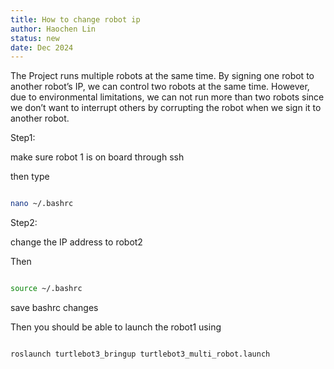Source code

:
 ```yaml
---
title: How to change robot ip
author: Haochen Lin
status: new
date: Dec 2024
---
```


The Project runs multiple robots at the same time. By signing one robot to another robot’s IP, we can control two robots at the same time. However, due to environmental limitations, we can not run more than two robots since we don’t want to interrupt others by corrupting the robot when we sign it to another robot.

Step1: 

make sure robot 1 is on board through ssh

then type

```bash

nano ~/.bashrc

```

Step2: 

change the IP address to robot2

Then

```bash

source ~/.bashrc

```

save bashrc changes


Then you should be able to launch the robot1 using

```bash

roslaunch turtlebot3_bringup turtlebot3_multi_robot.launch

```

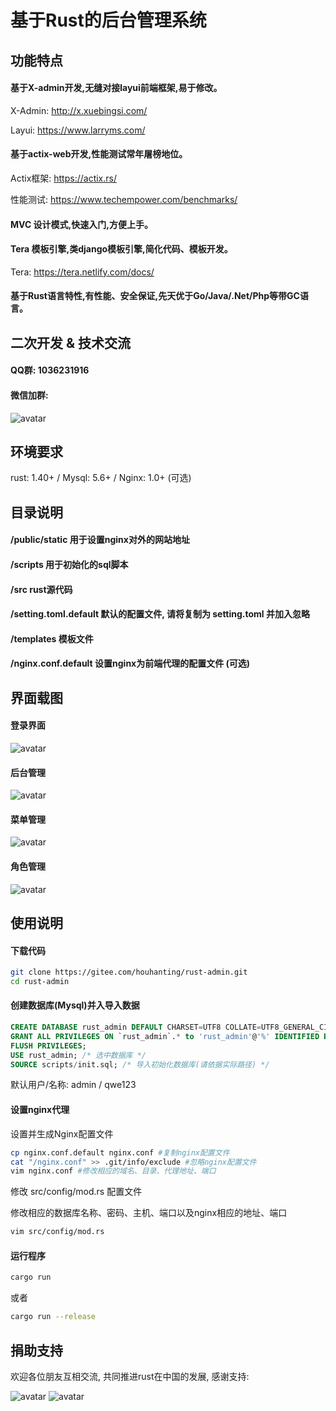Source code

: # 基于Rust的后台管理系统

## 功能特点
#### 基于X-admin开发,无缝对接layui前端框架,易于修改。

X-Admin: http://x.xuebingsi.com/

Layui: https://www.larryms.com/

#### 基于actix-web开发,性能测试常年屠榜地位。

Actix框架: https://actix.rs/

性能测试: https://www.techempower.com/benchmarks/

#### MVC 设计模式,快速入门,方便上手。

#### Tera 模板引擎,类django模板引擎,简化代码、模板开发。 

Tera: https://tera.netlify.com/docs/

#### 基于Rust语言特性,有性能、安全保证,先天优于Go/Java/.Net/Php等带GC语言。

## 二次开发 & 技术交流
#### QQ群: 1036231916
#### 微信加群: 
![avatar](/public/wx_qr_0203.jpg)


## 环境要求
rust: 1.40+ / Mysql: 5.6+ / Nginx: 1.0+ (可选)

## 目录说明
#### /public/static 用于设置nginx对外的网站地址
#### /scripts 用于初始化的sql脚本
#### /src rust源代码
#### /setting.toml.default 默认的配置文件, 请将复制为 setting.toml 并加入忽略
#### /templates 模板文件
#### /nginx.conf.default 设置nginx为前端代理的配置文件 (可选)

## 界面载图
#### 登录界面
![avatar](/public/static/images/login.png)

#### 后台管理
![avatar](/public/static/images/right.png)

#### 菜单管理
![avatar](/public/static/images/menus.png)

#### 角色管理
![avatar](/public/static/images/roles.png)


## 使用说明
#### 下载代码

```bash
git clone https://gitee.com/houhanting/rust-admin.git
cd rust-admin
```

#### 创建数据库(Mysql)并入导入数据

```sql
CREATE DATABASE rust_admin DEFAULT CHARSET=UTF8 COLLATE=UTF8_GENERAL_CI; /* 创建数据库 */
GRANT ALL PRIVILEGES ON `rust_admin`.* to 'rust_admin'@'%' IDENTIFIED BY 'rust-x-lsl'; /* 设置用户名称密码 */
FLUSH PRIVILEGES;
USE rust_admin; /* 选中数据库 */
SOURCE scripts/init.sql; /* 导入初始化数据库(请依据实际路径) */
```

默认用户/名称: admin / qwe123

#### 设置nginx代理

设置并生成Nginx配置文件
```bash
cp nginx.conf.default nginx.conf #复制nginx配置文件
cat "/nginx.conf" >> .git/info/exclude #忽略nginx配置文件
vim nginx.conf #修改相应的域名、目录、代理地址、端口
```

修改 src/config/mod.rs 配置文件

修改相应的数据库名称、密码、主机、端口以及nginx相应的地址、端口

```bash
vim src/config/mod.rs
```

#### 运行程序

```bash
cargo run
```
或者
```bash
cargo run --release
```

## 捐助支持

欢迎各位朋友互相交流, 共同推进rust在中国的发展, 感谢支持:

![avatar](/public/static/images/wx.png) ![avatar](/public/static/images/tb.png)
####################
Instructions for the task: In which lines of the material above does the string "launch" occur? Copy them all.

Task response:
Then you should be able to launch the robot1 using
roslaunch turtlebot3_bringup turtlebot3_multi_robot.launch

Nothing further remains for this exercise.